Vielen Dank, Frau Kollegin Hendricks. – Für die FDP-Fraktion hat jetzt Frau Pieper-von Heiden das Wort.
Sie sieht aber normalerweise etwas anders aus. Bitte schön, Herr Pieper-von Heiden. – Nein, natürlich hat jetzt Herr Kollege Witzel das Wort.
Da sehen Sie mal, wie schnell bei der Debatte über die Evolution Kreationismus neu inspirieren kann.
Herr Präsident! Meine Damen und Herren! Ich möchte mich ganz ausdrücklich gegen die von Frau Beer geäußerten Überlegungen gerade mit Blick auf die FDP verwahren. Sie wissen – insofern tragen Sie wirklich wider besseren Wissens vor –, dass es keinerlei Affinität der FDP zu den Problemen gibt, die Sie beschreiben.

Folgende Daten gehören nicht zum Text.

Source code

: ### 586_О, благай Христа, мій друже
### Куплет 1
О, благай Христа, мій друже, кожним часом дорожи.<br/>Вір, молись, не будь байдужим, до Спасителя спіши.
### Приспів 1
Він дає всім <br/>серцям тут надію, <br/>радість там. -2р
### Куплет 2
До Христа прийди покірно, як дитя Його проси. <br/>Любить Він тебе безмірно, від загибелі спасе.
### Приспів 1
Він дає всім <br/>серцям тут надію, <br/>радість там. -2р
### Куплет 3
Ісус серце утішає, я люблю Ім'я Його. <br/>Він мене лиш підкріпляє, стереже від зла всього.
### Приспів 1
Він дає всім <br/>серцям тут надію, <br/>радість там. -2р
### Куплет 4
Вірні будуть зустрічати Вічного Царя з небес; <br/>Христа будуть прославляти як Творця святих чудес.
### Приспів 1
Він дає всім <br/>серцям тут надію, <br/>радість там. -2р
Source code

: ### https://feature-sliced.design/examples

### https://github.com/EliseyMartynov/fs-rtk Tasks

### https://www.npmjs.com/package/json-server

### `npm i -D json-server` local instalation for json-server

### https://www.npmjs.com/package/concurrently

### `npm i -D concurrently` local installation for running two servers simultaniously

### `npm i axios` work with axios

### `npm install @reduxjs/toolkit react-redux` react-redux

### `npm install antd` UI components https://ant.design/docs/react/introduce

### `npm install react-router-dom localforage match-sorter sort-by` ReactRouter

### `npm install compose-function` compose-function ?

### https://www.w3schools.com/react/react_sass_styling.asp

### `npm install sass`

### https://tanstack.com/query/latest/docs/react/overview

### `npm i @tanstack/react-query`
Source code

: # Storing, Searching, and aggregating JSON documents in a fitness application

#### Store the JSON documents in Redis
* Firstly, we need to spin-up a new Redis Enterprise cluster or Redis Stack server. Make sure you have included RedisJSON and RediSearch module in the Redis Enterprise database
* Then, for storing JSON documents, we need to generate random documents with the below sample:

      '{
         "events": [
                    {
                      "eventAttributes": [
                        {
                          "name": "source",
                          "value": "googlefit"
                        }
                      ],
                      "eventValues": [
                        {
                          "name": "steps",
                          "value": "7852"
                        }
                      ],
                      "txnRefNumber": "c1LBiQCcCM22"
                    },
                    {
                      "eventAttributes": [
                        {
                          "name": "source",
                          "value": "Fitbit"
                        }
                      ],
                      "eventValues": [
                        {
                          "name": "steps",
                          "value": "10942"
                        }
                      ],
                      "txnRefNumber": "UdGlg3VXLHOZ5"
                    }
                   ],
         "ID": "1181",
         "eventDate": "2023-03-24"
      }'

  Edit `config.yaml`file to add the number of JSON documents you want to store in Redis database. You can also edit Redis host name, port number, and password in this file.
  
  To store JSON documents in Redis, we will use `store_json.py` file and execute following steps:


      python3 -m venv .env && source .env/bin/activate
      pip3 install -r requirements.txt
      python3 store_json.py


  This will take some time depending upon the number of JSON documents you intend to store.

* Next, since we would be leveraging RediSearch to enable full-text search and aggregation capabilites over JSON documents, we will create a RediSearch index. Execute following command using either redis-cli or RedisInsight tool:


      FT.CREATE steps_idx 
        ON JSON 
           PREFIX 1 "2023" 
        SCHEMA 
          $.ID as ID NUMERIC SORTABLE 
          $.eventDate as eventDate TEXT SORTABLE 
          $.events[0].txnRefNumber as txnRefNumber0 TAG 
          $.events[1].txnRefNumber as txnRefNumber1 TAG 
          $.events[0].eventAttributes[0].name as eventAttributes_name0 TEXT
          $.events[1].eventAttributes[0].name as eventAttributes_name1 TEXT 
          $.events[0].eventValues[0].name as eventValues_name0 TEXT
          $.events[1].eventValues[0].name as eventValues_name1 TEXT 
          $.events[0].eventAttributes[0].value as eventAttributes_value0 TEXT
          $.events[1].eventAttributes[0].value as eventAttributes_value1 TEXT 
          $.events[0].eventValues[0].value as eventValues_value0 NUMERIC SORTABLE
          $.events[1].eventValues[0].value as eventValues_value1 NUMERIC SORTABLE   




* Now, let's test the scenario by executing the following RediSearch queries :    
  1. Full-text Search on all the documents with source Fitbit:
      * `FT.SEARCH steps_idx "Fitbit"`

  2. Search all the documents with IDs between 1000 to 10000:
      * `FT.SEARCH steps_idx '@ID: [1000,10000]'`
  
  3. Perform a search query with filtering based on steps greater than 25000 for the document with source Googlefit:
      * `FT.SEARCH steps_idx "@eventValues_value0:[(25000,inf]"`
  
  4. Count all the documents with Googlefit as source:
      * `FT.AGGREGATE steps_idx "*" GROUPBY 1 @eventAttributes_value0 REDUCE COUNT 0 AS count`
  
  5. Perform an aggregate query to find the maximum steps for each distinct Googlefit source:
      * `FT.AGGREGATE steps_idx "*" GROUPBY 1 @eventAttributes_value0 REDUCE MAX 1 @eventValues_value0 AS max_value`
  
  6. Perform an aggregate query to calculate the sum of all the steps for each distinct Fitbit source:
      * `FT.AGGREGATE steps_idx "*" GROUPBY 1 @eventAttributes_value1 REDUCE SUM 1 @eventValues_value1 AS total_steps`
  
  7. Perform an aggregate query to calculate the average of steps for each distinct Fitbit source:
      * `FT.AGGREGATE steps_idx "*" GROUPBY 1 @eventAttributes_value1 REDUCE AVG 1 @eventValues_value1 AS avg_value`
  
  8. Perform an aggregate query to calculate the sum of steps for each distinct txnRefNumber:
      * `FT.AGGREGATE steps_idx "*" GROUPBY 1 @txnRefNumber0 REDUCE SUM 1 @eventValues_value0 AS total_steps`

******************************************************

Es ist aber bezeichnend, dass es einen einzigen, sehr offenkundig und ausdrücklich zu kritisierenden Fall an einer Schule von 7.000 gibt. Daraufhin bringen Sie einen Antrag in den Landtag ein, weil Sie wieder einmal das Angstthema der Woche suchen, um den Menschen ein Zerrbild der Realität zu vermitteln.

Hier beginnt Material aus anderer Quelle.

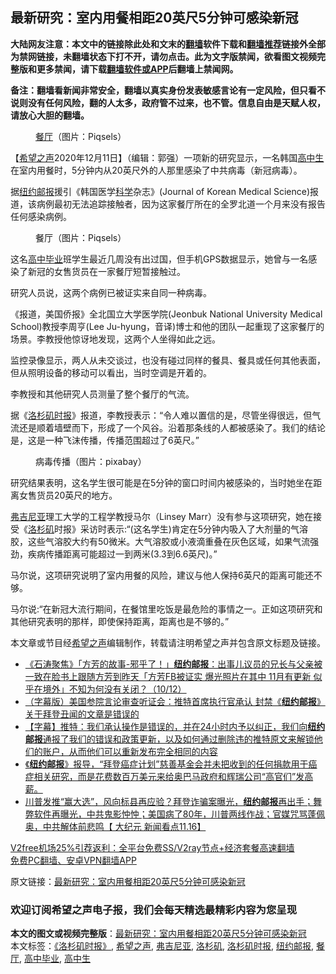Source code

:  <h2>最新研究：室内用餐相距20英尺5分钟可感染新冠</h2> <p class="notice"><b>大陆网友注意：本文中的链接除此处和文末的<a href="https://github.com/bannedbook/fanqiang" >翻墙</a>软件下载和<a href="https://github.com/killgcd/justmysocks/blob/master/README.md">翻墙推荐</a>链接外全部为禁网链接，未翻墙状态下打不开，请勿点击。此为文字版禁闻，欲看图文视频完整版和更多禁闻，请下载<a href="https://github.com/bannedbook/fanqiang">翻墙软件或APP</a>后翻墙上禁闻网。</p><p>备注：翻墙看新闻非常安全，翻墙以真实身份发表敏感言论有一定风险，但只看不说则没有任何风险，翻的人太多，政府管不过来，也不管。信息自由是天赋人权，请放心大胆的翻墙。</b></p>  <div class="entry"> <figure><figcaption><a href="https://www.bannedbook.org/bnews/tag/%e9%a4%90%e5%8e%85/" class="st_tag internal_tag" rel="tag" title="标签 餐厅 下的日志">餐厅</a>（图片：Piqsels）</figcaption></figure> <p>【<span class='wp_keywordlink_affiliate'><a href="https://www.soundofhope.org" title="希望之声" target="_blank">希望之声</a></span>2020年12月11日】（编辑：郭强）一项新的研究显示，一名韩国<a href="https://www.bannedbook.org/bnews/tag/%E9%AB%98%E4%B8%AD%E7%94%9F/" class="st_tag internal_tag" rel="tag" title="标签 高中生 下的日志">高中生</a>在室内用餐时，5分钟内从20英尺外的人那里感染了中共病毒（新冠病毒）。</p> <p>据<a href="https://www.bannedbook.org/bnews/tag/%e7%ba%bd%e7%ba%a6%e9%82%ae%e6%8a%a5/" class="st_tag internal_tag" rel="tag" title="标签 纽约邮报 下的日志">纽约邮报</a>援引《韩国医学<span class='wp_keywordlink'><a href="https://www.bannedbook.org/forum11/topic309.html" title="禁片：“科学”的棍子" target="_blank">科学</a></span>杂志》(Journal of Korean Medical Science)报道，该病例最初无法追踪接触者，因为这家餐厅所在的全罗北道一个月来没有报告任何感染病例。</p> <figure><figcaption>餐厅（图片：Piqsels）</figcaption></figure> <p>这名<a href="https://www.bannedbook.org/bnews/tag/%E9%AB%98%E4%B8%AD%E6%AF%95%E4%B8%9A/" class="st_tag internal_tag" rel="tag" title="标签 高中毕业 下的日志">高中毕业</a>班学生最近几周没有出过国，但手机GPS数据显示，她曾与一名感染了新冠的女售货员在一家餐厅短暂接触过。</p> <p>研究人员说，这两个病例已被证实来自同一种病毒。</p> <p>《报道，美国侨报》全北国立大学医学院(Jeonbuk National University Medical School)教授李周亨(Lee Ju-hyung，音译)博士和他的团队一起重现了这家餐厅的场景。李教授他惊讶地发现，这两个人坐得如此之远。</p>  <p>监控录像显示，两人从未交谈过，也没有碰过同样的餐具、餐具或任何其他表面，但从照明设备的移动可以看出，当时空调是开着的。</p> <p>李教授和其他研究人员测量了整个餐厅的气流。</p> <p>据《<a href="https://www.bannedbook.org/bnews/tag/%E6%B4%9B%E6%9D%89%E7%9F%B6%E6%97%B6%E6%8A%A5/" class="st_tag internal_tag" rel="tag" title="标签 洛杉矶时报 下的日志">洛杉矶时报</a>》报道，李教授表示：“令人难以置信的是，尽管坐得很远，但气流还是顺着墙壁而下，形成了一个风谷。沿着那条线的人都被感染了。我们的结论是，这是一种飞沫传播，传播范围超过了6英尺。”</p> <figure><figcaption>病毒传播（图片：pixabay）</figcaption></figure> <p>研究结果表明，这名学生很可能是在5分钟的窗口时间内被感染的，当时她坐在距离女售货员20英尺的地方。</p> <p><a href="https://www.bannedbook.org/bnews/tag/%E5%BC%97%E5%90%89%E5%B0%BC%E4%BA%9A/" class="st_tag internal_tag" rel="tag" title="标签 弗吉尼亚 下的日志">弗吉尼亚</a>理工大学的工程学教授马尔（Linsey Marr）没有参与这项研究，她在接受《<a href="https://www.bannedbook.org/bnews/tag/%e6%b4%9b%e6%9d%89%e7%9f%b6/" class="st_tag internal_tag" rel="tag" title="标签 洛杉矶 下的日志">洛杉矶</a>时报》采访时表示:“(这名学生)肯定在5分钟内吸入了大剂量的气溶胶，这些气溶胶大约有50微米。大气溶胶或小液滴重叠在灰色区域，如果气流强劲，疾病传播距离可能超过一到两米(3.3到6.6英尺)。”</p>  <p>马尔说，这项研究说明了室内用餐的风险，建议与他人保持6英尺的距离可能还不够。</p> <p>马尔说:“在新冠大流行期间，在餐馆里吃饭是最危险的事情之一。正如这项研究和其他研究表明的那样，即使保持距离，距离也是不够的。”</p> <p>本文章或节目经<a href="https://www.bannedbook.org/bnews/tag/%e5%b8%8c%e6%9c%9b%e4%b9%8b%e5%a3%b0/" class="st_tag internal_tag" rel="tag" title="标签 希望之声 下的日志">希望之声</a>编辑制作，转载请注明希望之声并包含原文标题及链接。</p> <ul class='op-related-articles' title='相关阅读'> <li><a href='https://www.bannedbook.org/bnews/bannedvideo/20201211/1445752.html' target='_blank'>《石涛聚焦》「方芳的故事-邪乎了！」<b>纽约邮报</b>：出事儿议员的兄长与父亲被一致在脸书上跟随方芳到昨天「方芳FB被证实 爆光照片在其中 11月有更新 似乎在境外」不知为何没有关闭？（10/12）</a></li> <li><a href='https://www.bannedbook.org/bnews/bannedvideo/20201122/1435271.html' target='_blank'>（字幕版）美国参院言论审查听证会：推特首席执行官承认 封禁《<b>纽约邮报</b>》关于拜登丑闻的文章是错误的</a></li> <li><a href='https://www.bannedbook.org/bnews/bannedvideo/20201121/1434593.html' target='_blank'>【字幕】推特：我们承认操作是错误的，并在24小时内予以纠正，我们向<b>纽约邮报</b>通报了我们的错误和政策更新，以及如何通过删除违的推特原文来解锁他们的账户，从而他们可以重新发布完全相同的内容</a></li> <li><a href='https://www.bannedbook.org/bnews/bannedvideo/20201117/1432504.html' target='_blank'>《<b>纽约邮报</b>》报导，“拜登癌症计划”慈善基金会并未把收到的任何捐款用于癌症相关研究，而是花费数百万美元来给奥巴马政府和辉瑞公司“高官们”发高薪。</a></li> <li><a href='https://www.bannedbook.org/bnews/bannedvideo/20201117/1432254.html' target='_blank'>川普发推“赢大选”，风向标县再应验？拜登诈骗案曝光，<b>纽约邮报</b>再出手；舞弊软件再曝光，中共鬼影忡忡；美国病了80年，川普两线作战；官媒咒骂蓬佩奥，中共解体前悲鸣【 大纪元 新闻看点11.16】</a></li> </ul> <p class="texttj"> <a href="https://github.com/bannedbook/fanqiang/wiki/V2ray%E6%9C%BA%E5%9C%BA" target="_blank">V2free机场25%引荐返利：全平台免费SS/V2ray节点+经济套餐高速翻墙</a><br/> <a href="https://github.com/bannedbook/fanqiang/wiki/%E7%A6%81%E9%97%BB%E7%BD%91%E5%AE%89%E5%8D%93%E7%BF%BB%E5%A2%99%E6%96%B0%E9%97%BBAPP" target="_blank">免费PC翻墙、安卓VPN翻墙APP</a></p><p>原文链接：<a class="src_link"  href="https://www.soundofhope.org/post/452650" target="_blank">最新研究：室内用餐相距20英尺5分钟可感染新冠</a></p> <h3>欢迎订阅希望之声电子报，我们会每天精选最精彩内容为您呈现</h3> </p> <a name='sharetosocial'></a>       <div><b>本文的图文或视频完整版</b>：<a href='https://www.bannedbook.org/bnews/comments/20201212/1446128.html'>最新研究：室内用餐相距20英尺5分钟可感染新冠</a></div>  </div><!--END ENTRY--> <div class="postfooter"> <div>本文标签：<a href="https://www.bannedbook.org/bnews/tag/%E3%80%8A%E6%B4%9B%E6%9D%89%E7%9F%B6%E6%97%B6%E6%8A%A5%E3%80%8B/" rel="tag">《洛杉矶时报》</a>, <a href="https://www.bannedbook.org/bnews/tag/%e5%b8%8c%e6%9c%9b%e4%b9%8b%e5%a3%b0/" rel="tag">希望之声</a>, <a href="https://www.bannedbook.org/bnews/tag/%E5%BC%97%E5%90%89%E5%B0%BC%E4%BA%9A/" rel="tag">弗吉尼亚</a>, <a href="https://www.bannedbook.org/bnews/tag/%e6%b4%9b%e6%9d%89%e7%9f%b6/" rel="tag">洛杉矶</a>, <a href="https://www.bannedbook.org/bnews/tag/%E6%B4%9B%E6%9D%89%E7%9F%B6%E6%97%B6%E6%8A%A5/" rel="tag">洛杉矶时报</a>, <a href="https://www.bannedbook.org/bnews/tag/%e7%ba%bd%e7%ba%a6%e9%82%ae%e6%8a%a5/" rel="tag">纽约邮报</a>, <a href="https://www.bannedbook.org/bnews/tag/%e9%a4%90%e5%8e%85/" rel="tag">餐厅</a>, <a href="https://www.bannedbook.org/bnews/tag/%E9%AB%98%E4%B8%AD%E6%AF%95%E4%B8%9A/" rel="tag">高中毕业</a>, <a href="https://www.bannedbook.org/bnews/tag/%E9%AB%98%E4%B8%AD%E7%94%9F/" rel="tag">高中生</a></div>  </div><!--END POSTFOOTER-->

Diese Methode lehnen wir ganz ausdrücklich ab, Frau Beer. Allein die Tatsache, dass einmal irgendwo eine Bank überfallen wird und der Staat im Einzelfall nicht verhindern konnte, dass Menschen sich unkorrekt verhalten und Dinge tun, die wir auch nicht in Ordnung finden, ist noch kein Grund dafür, dass sich der Staat grundsätzlich vom Bankenwesen distanziert, solange die Polizei einschreitet und ermittelt.
Deshalb sage ich Ihnen ausdrücklich, Frau Beer: Grundsätzlich ist es jedem freigestellt, was er persönlich und privat glaubt. Wir leben in einer freien Gesellschaft. Gerade die Religionsfreiheit ist ein wichtiges Fundament der Freiheit, wenn man die angesprochenen Denkstrukturen so bezeichnen möchte.

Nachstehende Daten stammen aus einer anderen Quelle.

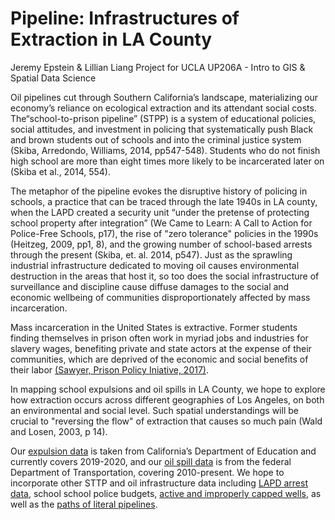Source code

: # Pipeline: Infrastructures of Extraction in LA County
Jeremy Epstein &amp; Lillian Liang
Project for UCLA UP206A - Intro to GIS &amp; Spatial Data Science

Oil pipelines cut through Southern California’s landscape, materializing our economy’s reliance on  ecological extraction and its attendant social costs. The“school-to-prison pipeline” (STPP) is a system of educational policies, social attitudes, and investment in policing that systematically push Black and brown students out of schools and into the criminal justice system (Skiba, Arredondo, Williams, 2014, pp547-548). Students who do not finish high school are more than eight times more likely to be incarcerated later on (Skiba et al., 2014, 554).  

The metaphor of the pipeline evokes the disruptive history of policing in schools, a practice that can be traced through the late 1940s in LA county, when the LAPD created a security unit “under the pretense of protecting school property after integration” (We Came to Learn: A Call to Action for Police-Free Schools, p17), the rise of "zero tolerance" policies in the 1990s (Heitzeg, 2009, pp1, 8), and the growing number of school-based arrests through the present (Skiba, et. al. 2014, p547).  Just as the sprawling industrial infrastructure dedicated to moving oil causes environmental destruction in the areas that host it, so too does the social infrastructure of surveillance and discipline cause diffuse damages to the social and economic wellbeing of communities disproportionately affected by mass incarceration.

Mass incarceration in the United States is extractive.  Former students finding themselves in prison often work in myriad jobs and industries for slavery wages, benefiting private and state actors at the expense of their communities, which are deprived of the economic and social benefits of their labor [(Sawyer, Prison Policy Iniative, 2017)](https://www.prisonpolicy.org/blog/2017/04/10/wages/).

In mapping school expulsions and oil spills in LA County, we hope to explore how extraction occurs across different geographies of Los Angeles, on both an environmental and social level.  Such spatial understandings will be crucial to "reversing the flow" of extraction that causes so much pain (Wald and Losen, 2003, p 14).

Our [expulsion data](https://www.cde.ca.gov/ds/ad/filesed.asp) is taken from California’s Department of Education and currently covers 2019-2020, and our [oil spill data](https://www.phmsa.dot.gov/data-and-statistics/pipeline/distribution-transmission-gathering-lng-and-liquid-accident-and-incident-data) is from the federal Department of Transportation, covering 2010-present.  We hope to incorporate other STTP and oil infrastructure data including [LAPD arrest data](https://data.lacity.org/Public-Safety/Arrest-Data-from-2010-to-2019/yru6-6re4/data), school school police budgets, [active and improperly capped wells](https://maps.conservation.ca.gov/doggr/wellfinder/#/), as well as the [paths of literal pipelines](https://www.eia.gov/maps/layer_info-m.php).
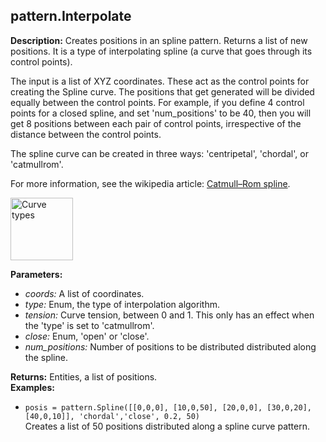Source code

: ## pattern.Interpolate  
  
  
**Description:** Creates positions in an spline pattern. Returns a list of new positions.
It is a type of interpolating spline (a curve that goes through its control points).


The input is a list of XYZ coordinates. These act as the control points for creating the Spline curve.
The positions that get generated will be divided equally between the control points.
For example, if you define 4 control points for a closed spline, and set 'num_positions' to be 40,
then you will get 8 positions between each pair of control points,
irrespective of the distance between the control points.


The spline curve can be created in three ways: 'centripetal', 'chordal', or 'catmullrom'.


For more information, see the wikipedia article:
<a href="https://en.wikipedia.org/wiki/Centripetal_Catmull%E2%80%93Rom_spline">Catmull–Rom spline</a>.


<img src="https://upload.wikimedia.org/wikipedia/commons/2/2f/Catmull-Rom_examples_with_parameters..png"
alt="Curve types" width="100">

  
  
**Parameters:**  
  * *coords:* A list of coordinates.  
  * *type:* Enum, the type of interpolation algorithm.  
  * *tension:* Curve tension, between 0 and 1. This only has an effect when the 'type' is set
to 'catmullrom'.  
  * *close:* Enum, 'open' or 'close'.  
  * *num\_positions:* Number of positions to be distributed distributed along the spline.  
  
**Returns:** Entities, a list of positions.  
**Examples:**  
  * `posis = pattern.Spline([[0,0,0], [10,0,50], [20,0,0], [30,0,20], [40,0,10]],
'chordal','close', 0.2, 50)`  
    Creates a list of 50 positions distributed along a spline curve pattern.
  
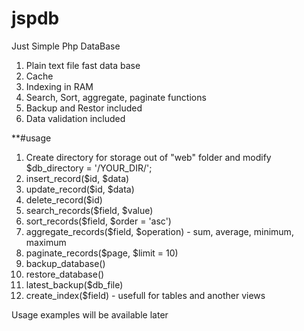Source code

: # jspdb
Just Simple Php DataBase

1) Plain text file fast data base
2) Cache
3) Indexing in RAM
4) Search, Sort, aggregate, paginate functions
5) Backup and Restor included
6) Data validation included

**#usage
1) Create directory for storage out of "web" folder and modify $db_directory = '/YOUR_DIR/';
2) insert_record($id, $data)
3) update_record($id, $data)
4) delete_record($id)
5) search_records($field, $value)
6) sort_records($field, $order = 'asc')
7) aggregate_records($field, $operation) - sum, average, minimum, maximum
8) paginate_records($page, $limit = 10)
9) backup_database()
10) restore_database()
11) latest_backup($db_file)
12) create_index($field) - usefull for tables and another views

Usage examples will be available later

In der Tat ist aber richtig, dass im öffentlichen Bereich die wissenschaftliche Erkenntnis Basis für die Vermittlung im Unterricht sein muss. Deshalb sage ich für die FDP-Landtagsfraktion ausdrücklich: Kreationismus und Intelligent Design basieren auf Grundlagen, die kein Gegenstand des Unterrichts sein können. Pseudowissenschaft hat in unseren Schulen und in den Lehrplänen ausdrücklich nichts zu suchen.